## Work order
Your output should be the lines of the entries below, exactly, from the first one through the line that holds "Hugging Face Hub".

[[ Input data, beginning ]]

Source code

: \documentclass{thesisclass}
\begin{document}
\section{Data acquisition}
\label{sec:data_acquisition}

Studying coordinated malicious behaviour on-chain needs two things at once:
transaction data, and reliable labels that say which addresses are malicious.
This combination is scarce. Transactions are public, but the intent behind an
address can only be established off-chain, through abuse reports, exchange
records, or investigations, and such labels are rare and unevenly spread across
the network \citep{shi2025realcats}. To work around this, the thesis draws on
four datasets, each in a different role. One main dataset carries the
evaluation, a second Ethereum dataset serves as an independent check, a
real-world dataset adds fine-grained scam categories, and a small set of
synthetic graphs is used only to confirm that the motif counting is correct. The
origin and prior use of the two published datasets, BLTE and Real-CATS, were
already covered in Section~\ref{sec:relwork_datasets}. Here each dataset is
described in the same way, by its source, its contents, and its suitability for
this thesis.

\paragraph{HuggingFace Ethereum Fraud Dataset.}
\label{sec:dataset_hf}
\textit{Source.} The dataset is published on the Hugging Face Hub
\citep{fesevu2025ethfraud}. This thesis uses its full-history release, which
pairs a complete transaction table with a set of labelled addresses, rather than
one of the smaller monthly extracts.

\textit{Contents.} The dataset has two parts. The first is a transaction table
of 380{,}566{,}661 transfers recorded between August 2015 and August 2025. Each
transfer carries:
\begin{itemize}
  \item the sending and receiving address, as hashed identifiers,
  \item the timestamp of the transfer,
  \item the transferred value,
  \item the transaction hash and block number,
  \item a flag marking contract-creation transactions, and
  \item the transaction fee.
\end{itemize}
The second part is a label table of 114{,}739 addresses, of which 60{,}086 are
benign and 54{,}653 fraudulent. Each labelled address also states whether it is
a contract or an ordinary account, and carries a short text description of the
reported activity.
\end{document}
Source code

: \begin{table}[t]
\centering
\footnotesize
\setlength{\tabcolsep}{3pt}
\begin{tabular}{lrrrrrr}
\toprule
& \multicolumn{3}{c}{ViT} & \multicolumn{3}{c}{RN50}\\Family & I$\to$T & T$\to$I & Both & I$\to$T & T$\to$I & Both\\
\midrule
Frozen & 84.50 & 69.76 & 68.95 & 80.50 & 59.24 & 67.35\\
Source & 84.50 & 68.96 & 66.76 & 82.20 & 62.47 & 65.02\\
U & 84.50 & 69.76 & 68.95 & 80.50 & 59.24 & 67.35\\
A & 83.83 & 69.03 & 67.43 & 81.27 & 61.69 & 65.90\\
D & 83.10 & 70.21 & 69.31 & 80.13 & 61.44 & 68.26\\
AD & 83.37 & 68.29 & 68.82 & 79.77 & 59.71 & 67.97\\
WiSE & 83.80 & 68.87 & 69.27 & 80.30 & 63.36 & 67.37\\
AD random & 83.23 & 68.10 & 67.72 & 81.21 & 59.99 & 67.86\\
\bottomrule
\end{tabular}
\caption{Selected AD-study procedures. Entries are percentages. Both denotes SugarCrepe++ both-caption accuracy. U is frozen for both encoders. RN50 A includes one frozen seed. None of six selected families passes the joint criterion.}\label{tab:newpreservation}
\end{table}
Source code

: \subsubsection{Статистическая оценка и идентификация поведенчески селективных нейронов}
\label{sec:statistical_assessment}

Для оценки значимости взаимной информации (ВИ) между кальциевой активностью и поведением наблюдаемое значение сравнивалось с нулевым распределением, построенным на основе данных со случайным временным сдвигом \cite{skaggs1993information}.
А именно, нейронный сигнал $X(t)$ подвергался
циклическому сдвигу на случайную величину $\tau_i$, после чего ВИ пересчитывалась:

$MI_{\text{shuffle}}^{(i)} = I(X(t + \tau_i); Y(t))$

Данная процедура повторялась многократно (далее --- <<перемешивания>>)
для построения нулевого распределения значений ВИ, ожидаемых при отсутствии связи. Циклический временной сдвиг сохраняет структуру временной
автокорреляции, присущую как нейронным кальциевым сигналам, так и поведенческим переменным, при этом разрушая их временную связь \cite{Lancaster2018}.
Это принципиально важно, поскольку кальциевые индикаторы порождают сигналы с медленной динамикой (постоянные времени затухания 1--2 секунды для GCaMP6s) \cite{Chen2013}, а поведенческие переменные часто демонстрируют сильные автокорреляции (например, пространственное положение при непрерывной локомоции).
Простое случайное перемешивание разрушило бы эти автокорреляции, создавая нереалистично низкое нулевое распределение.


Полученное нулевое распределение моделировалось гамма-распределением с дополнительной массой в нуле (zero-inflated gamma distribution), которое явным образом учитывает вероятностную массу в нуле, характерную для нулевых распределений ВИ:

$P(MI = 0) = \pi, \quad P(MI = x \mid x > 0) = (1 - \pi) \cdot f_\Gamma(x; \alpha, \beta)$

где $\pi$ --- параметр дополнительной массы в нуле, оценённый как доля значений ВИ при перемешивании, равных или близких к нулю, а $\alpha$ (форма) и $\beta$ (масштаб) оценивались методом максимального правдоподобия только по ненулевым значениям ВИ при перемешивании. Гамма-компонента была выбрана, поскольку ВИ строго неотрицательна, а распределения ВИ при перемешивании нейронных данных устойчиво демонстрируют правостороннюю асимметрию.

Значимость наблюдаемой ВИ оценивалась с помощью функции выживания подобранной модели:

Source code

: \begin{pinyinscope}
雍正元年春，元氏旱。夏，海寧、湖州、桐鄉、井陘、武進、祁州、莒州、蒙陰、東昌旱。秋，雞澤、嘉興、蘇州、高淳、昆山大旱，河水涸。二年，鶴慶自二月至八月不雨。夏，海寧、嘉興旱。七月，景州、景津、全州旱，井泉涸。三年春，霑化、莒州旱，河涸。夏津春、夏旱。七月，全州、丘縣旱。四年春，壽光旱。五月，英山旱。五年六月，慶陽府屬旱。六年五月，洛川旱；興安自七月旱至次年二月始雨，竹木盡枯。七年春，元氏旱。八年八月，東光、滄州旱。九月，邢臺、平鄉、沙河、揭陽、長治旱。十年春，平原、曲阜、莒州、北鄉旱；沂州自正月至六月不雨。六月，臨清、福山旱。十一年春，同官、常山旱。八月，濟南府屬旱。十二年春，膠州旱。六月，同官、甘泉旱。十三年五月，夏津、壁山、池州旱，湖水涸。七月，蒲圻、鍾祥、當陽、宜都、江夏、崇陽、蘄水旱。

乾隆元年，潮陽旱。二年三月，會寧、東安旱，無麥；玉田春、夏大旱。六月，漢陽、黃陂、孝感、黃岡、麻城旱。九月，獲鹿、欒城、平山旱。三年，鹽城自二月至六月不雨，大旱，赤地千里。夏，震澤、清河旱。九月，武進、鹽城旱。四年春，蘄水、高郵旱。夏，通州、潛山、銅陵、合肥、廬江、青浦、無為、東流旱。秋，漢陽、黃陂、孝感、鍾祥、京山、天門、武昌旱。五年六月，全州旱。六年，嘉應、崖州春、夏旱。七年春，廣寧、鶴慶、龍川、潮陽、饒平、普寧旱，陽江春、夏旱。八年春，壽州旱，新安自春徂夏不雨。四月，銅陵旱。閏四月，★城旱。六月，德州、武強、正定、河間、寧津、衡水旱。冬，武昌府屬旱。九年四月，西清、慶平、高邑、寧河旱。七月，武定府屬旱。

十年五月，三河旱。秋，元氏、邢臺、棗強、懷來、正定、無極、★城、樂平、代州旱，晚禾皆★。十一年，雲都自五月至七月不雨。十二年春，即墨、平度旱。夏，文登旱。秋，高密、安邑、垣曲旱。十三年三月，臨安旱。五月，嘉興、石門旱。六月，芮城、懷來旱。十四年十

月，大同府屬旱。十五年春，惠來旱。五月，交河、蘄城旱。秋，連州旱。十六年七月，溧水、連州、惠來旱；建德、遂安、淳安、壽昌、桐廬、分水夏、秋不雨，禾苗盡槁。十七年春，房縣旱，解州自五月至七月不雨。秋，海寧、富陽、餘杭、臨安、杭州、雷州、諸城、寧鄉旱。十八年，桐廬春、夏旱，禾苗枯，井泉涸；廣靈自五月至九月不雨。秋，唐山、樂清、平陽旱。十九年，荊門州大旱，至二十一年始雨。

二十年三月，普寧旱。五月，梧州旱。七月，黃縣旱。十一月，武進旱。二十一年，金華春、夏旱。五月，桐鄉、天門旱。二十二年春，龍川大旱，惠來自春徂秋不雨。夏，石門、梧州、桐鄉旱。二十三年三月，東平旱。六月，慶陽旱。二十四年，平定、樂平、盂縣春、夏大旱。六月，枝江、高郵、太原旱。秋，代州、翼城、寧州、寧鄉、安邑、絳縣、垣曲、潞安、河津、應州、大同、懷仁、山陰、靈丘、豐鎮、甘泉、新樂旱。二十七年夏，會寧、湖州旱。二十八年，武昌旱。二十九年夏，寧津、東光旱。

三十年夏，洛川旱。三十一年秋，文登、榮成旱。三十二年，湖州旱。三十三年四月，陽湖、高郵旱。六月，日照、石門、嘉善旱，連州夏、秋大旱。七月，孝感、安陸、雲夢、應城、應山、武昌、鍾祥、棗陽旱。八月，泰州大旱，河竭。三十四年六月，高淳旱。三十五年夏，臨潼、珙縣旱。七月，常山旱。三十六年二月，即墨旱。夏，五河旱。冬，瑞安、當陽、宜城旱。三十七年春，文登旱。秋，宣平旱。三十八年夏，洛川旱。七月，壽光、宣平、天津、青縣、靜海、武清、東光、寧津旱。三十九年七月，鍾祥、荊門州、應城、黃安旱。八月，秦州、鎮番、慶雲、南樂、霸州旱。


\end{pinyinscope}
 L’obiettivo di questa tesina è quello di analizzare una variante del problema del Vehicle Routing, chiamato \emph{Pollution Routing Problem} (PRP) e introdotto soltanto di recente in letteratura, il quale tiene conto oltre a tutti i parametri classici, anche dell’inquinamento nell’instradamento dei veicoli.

[[ Input data, end ]]

## Answer area
Source code

: \documentclass{thesisclass}
\begin{document}
\section{Data acquisition}
\label{sec:data_acquisition}

Studying coordinated malicious behaviour on-chain needs two things at once:
transaction data, and reliable labels that say which addresses are malicious.
This combination is scarce. Transactions are public, but the intent behind an
address can only be established off-chain, through abuse reports, exchange
records, or investigations, and such labels are rare and unevenly spread across
the network \citep{shi2025realcats}. To work around this, the thesis draws on
four datasets, each in a different role. One main dataset carries the
evaluation, a second Ethereum dataset serves as an independent check, a
real-world dataset adds fine-grained scam categories, and a small set of
synthetic graphs is used only to confirm that the motif counting is correct. The
origin and prior use of the two published datasets, BLTE and Real-CATS, were
already covered in Section~\ref{sec:relwork_datasets}. Here each dataset is
described in the same way, by its source, its contents, and its suitability for
this thesis.

\paragraph{HuggingFace Ethereum Fraud Dataset.}
\label{sec:dataset_hf}
\textit{Source.} The dataset is published on the Hugging Face Hub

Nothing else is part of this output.